Everyone in the neighborhood crosses the street when they see us coming! I feel terribly because she's not really DA (or at least I don't think so), but she definitely seems that way to everyone else.

How can I get the neighbors to stop hating us and stop my arms from being torn out of their sockets?  Thank you to all!


----------



## MyHans-someBoy (Feb 23, 2013)

My suggestion may not be terribly popular with some people, but...my GSD, Hans, was about the same age as your dog when I first adopted him and took him to training. Did not have an aggressive bone in his body. Happy to see people, but so super happy to see another dog on a leash going down the sidewalk that his behavior was nothing short of embarrassing! His reaction to other dogs turned out to be the worst problem he initially had. After trying to redirect his behavior (can you say IMPOSSIBLE?) and trying to correct with a prong collar, the trainer, who had an e collar but literally had not had to use it on a dog in many years, finally suggested it might be the best bet. It turns out it only took two sessions with it and it was only used on Hans once each session. Hans finally got the "big" picture and no longer behaves like an idiot around other dogs. 
The final straw that led to the use of the e-collar was when I was walking down the sidewalk during training and Hans saw a puppy being walked across the street. The pup completely ignored Hans, but Hans just went crazy- I thought I was going to be pulled into the street. The trainer told me to heel him and keep walking. There was NO way!
The trainer then took him over to a vacant lot and put him through many, many commands to try to get him under control. The trainer is a big guy at 6'5" and 250 lbs. He could barely control him. We both realized then that a little something extra was needed. 
I do want to stress that the trainer did not believe Hans wanted to hurt the other dogs- he simply gets too amped up when can't get to them to meet them.




Sent from Petguide.com Free App


----------



## atravis (Sep 24, 2008)

I would work on building focus on walks and redirection before I would resort to use of an e-collar. You've barely had this dog for any length of time... give her a chance to learn and give yourself a chance to understand her.

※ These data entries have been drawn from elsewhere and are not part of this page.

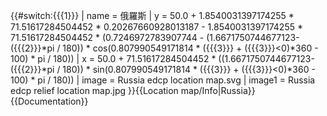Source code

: {{#switch:{{{1}}}
| name = 俄羅斯
| y = 50.0 + 1.8540031397174255 * 71.51617284504452 * 0.20267660928013187 - 1.8540031397174255 * 71.51617284504452 * (0.7246972783907744 - (1.6671750744677123-({{{2}}}*pi / 180)) * cos(0.807990549171814 * ({{{3}}} + ({{{3}}}<0)*360 - 100) * pi / 180))
| x = 50.0 + 71.51617284504452 * ((1.6671750744677123-({{{2}}}*pi / 180)) * sin(0.807990549171814 * ({{{3}}} + ({{{3}}}<0)*360 - 100) * pi / 180))
| image = Russia edcp location map.svg
| image1 = Russia edcp relief location map.jpg
}}<noinclude>{{Location map/Info|Russia}}{{Documentation}}</noinclude>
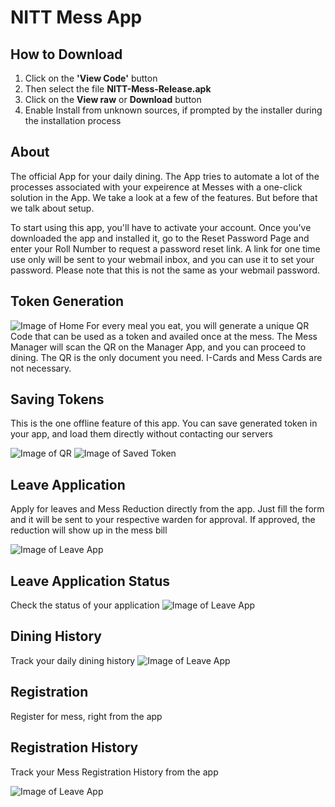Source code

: # NITT Mess App

## How to Download

1. Click on the **'View Code'** button
2. Then select the file **NITT-Mess-Release.apk** 
3. Click on the **View raw** or **Download** button
4. Enable Install from unknown sources, if prompted by the installer during the installation process

## About

The official App for your daily dining.
The App tries to automate a lot of the processes associated with your expeirence at Messes with a one-click solution in the App.
We take a look at a few of the features. But before that we talk about setup.

To start using this app, you'll have to activate your account. Once you've downloaded the app and installed it, go to the Reset Password Page
and enter your Roll Number to request a password reset link. A link for one time use only will be sent to your webmail inbox, and you can use
it to set your password. Please note that this is not the same as your webmail password.

## Token Generation
![Image of Home](https://github.com/NITTMessApp/MessApp/blob/master/Screenshots/Home.png)
For every meal you eat, you will generate a unique QR Code that can be used as a token and availed once at the mess. The Mess Manager will scan
the QR on the Manager App, and you can proceed to dining. The QR is the only document you need. I-Cards and Mess Cards are not necessary.

## Saving Tokens
This is the one offline feature of this app. You can save generated token in your app, and load them directly without contacting our servers

![Image of QR](https://github.com/NITTMessApp/MessApp/blob/master/Screenshots/QR.png)
![Image of Saved Token](https://github.com/NITTMessApp/MessApp/blob/master/Screenshots/Saved%20Token.png)

## Leave Application
Apply for leaves and Mess Reduction directly from the app. Just fill the form and it will be sent to your respective warden for approval. If approved,
the reduction will show up in the mess bill

![Image of Leave App](https://github.com/NITTMessApp/MessApp/blob/master/Screenshots/Leave%20Application.png)

## Leave Application Status
Check the status of your application 
![Image of Leave App](https://github.com/NITTMessApp/MessApp/blob/master/Screenshots/Leave%20Application%20Status.png)

## Dining History

Track your daily dining history
![Image of Leave App](https://github.com/NITTMessApp/MessApp/blob/master/Screenshots/Dining%20History.png)

## Registration

Register for mess, right from the app

## Registration History

Track your Mess Registration History from the app

![Image of Leave App](https://github.com/NITTMessApp/MessApp/blob/master/Screenshots/Registration%20History.png)
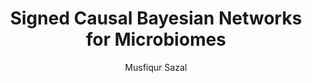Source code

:---
paperId: 57
author: Musfiqur Sazal
publicationauthor: Sazal, M.
title: Signed Causal Bayesian Networks for Microbiomes
pdf: Poster_Sazal_Musfiqur.pdf
poster: --
alt: --
type: Poster
topic: FAT
link: --
conference: neurips
year: 2019
tags: neurips-2019
location: Vancouver, Canada
---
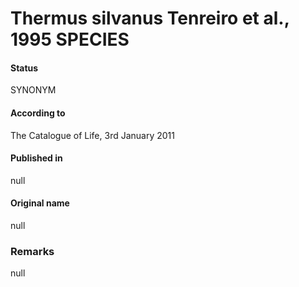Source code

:# Thermus silvanus Tenreiro et al., 1995 SPECIES

#### Status
SYNONYM

#### According to
The Catalogue of Life, 3rd January 2011

#### Published in
null

#### Original name
null

### Remarks
null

A GREAT book on leash reactivity, if you are interested:
Scaredy Dog! Understanding and Rehabilitating Your Reactive Dog: Ali Brown: 9780976641407: Amazon.com: Books

I feel the problem often times with issues like this, is a lack of creativity on the handler's part with their own personal thinking combo'd with a lack in understanding what the dog is feeling at the time of a reaction. Leash reactivity is usually rooted in over stimulation and frustration... _neither_ of which are impossible things to worth through without ladling on the positive punishment.


----------



## MyHans-someBoy (Feb 23, 2013)

Atravis is right. If you are able to build focus and are able to redirect, that is certainly preferable to using the correction of an e-collar. In my case, I was a novice handler who did lack creativity- but my trainer did not. When "Watch me" fails, high value treats and toys fail, trying to heel Hans a different direction fails, trying to simply break his intense focus on the other dog fails, then it's time for something different-before someone gets pulled into a busy street. The e-collar was used as a last resort method for us. I think they can do more harm than good when used by someone who doesn't know how to use them correctly. In my case, the trainer was in control of the timing and used a very low setting. Hopefully, you can use only the more positive methods to get the behavior you want . GSDs can be challenging dogs, for sure, but are well worth it!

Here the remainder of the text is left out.